Except, in a time when the convenience of routine has given way to safety, we've all had to find different ways to do the things we usually do. Some have found out that "zoom" now happens on your computer and not just the left lane of the highway. "FaceTime" still means face-to-face, just with two screens and miles in between. Exercise is now a jog around the block or using what you have at home, like your home squash court, instead of going to your usual gym.
Home squash court?
Yes, for the Joyce family, some ingenuity and a trip to the hardware store has yielded their own basement squash court, a mini version of what they'd find at Merion Cricket Club or Jadwin Gym.
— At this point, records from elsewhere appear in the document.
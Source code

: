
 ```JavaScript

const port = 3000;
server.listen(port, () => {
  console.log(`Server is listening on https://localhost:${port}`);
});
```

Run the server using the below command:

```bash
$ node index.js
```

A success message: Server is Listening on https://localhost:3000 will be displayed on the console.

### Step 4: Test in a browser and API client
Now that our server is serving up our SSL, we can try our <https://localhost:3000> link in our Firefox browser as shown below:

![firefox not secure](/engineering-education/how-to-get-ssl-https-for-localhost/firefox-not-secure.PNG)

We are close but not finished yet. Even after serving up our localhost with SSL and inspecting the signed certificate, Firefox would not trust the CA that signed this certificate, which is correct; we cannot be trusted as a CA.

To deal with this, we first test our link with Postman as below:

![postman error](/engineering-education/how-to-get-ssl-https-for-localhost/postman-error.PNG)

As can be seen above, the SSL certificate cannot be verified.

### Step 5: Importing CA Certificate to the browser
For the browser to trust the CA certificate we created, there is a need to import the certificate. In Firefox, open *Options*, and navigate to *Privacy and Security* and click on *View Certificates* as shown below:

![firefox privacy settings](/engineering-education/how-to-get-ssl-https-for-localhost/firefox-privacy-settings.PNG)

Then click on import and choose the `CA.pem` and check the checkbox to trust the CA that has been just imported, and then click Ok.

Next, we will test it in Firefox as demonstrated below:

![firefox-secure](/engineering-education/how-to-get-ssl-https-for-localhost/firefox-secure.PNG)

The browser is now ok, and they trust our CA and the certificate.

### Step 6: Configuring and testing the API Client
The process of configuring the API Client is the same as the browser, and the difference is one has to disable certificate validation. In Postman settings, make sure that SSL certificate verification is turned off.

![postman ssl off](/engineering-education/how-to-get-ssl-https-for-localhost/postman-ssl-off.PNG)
"It’s made out of about six sheets of plywood," Duncan Joyce said. "It’s about maybe a third of the size of a normal court, so it doesn’t really give us the same function as training on a normal-sized court. In different ways, it’s still allowing us to keep up with training. It’s good for quick reflexes like racquet skills work, stuff like that."
Joyce said it's a larger version of the kind of makeshift ways he and his brothers have played over the years without making their way to their local club.
"Back when I was in middle school, when we would get bored, sometimes my brothers and I would just take the back of our ping-pong table, flip it over onto the wall and play squash against it," Joyce said. "Over the years, that just progressed and progressed, and then we started adding and putting the court in different places that we thought would work better, and then now that we just got quarantined for a while, we were like, hey, let’s try to amp this up a bit and make it something even more like a real court. So, the idea had been there, but the execution really happened over this quarantine."
Joyce said that he, like a lot of kids, tried out a bunch of different sports before figuring out that one had his interest more than others.
"Philly is a huge hub for squash, especially my area," Joyce said. "I just started having squash and tennis lessons every week (at Merion), fell in love with squash, dropped tennis and the other sports I played like soccer and lacrosse and just focused on squash when I hit high school and started playing tournaments nationally."
The program took a significant step forward in Joyce's junior season this winter, with Joyce playing between fifth and sixth. For the first time since 2013, Princeton won a match in the Collegiate Squash Association's Potter Cup, the top draw at the multi-draw national tournament, defeating fifth-ranked Rochester in the quarterfinals on the way to finishing fourth in the country. It was a result the Tigers achieved with just two seniors in the nine-player lineup.
"I think the team overall was happy with the way we finished," Joyce said. "Our reaction after the season was happiness that we were able to maintain our No. 4 spot throughout the year and prove it at nationals. That was something that (head coach) Sean (Wilkinson) talked about a lot, was not becoming complacent and not feeling like being (ranked) No. 4 was good enough, that we needed to prove it, and I think we all felt that we did that."

With so much of the lineup able to be back next year, Joyce included, the opportunity is there for Princeton to build on its 2020 finish. There's also the chance for Joyce, his teammates and fellow members of the Class of 2021 to prepare for life after Princeton. For Joyce, the plan is to go forward with an internship this summer in New York with an eye toward his post-Princeton career.
"One glass-half-full way of looking at this situation we’re in is that now I’m home and I have a little more time on my hands to study for job interviews in the fall where I intend to apply to a few different management consulting firms," Joyce, a student in the Woodrow Wilson School of Public and International Affairs, said. "To get ready for those, you need to read Case in Point and go through hundreds of cases to study for the case interviews, so I have time to do that now."
That is, indeed, a way to find something that has been gained when it's easy to point out what's been lost. Social connection has moved online even more than it had just a month ago, and participating in classes has changed for now from a raised hand to a box lighting up around a thumbnail of a student's image on a screen.
And, in the Joyce house, for now, squash has moved from the glassed-in, hardwood courts of Merion and Jadwin to those built out of plywood, necessity, and a love for the sport.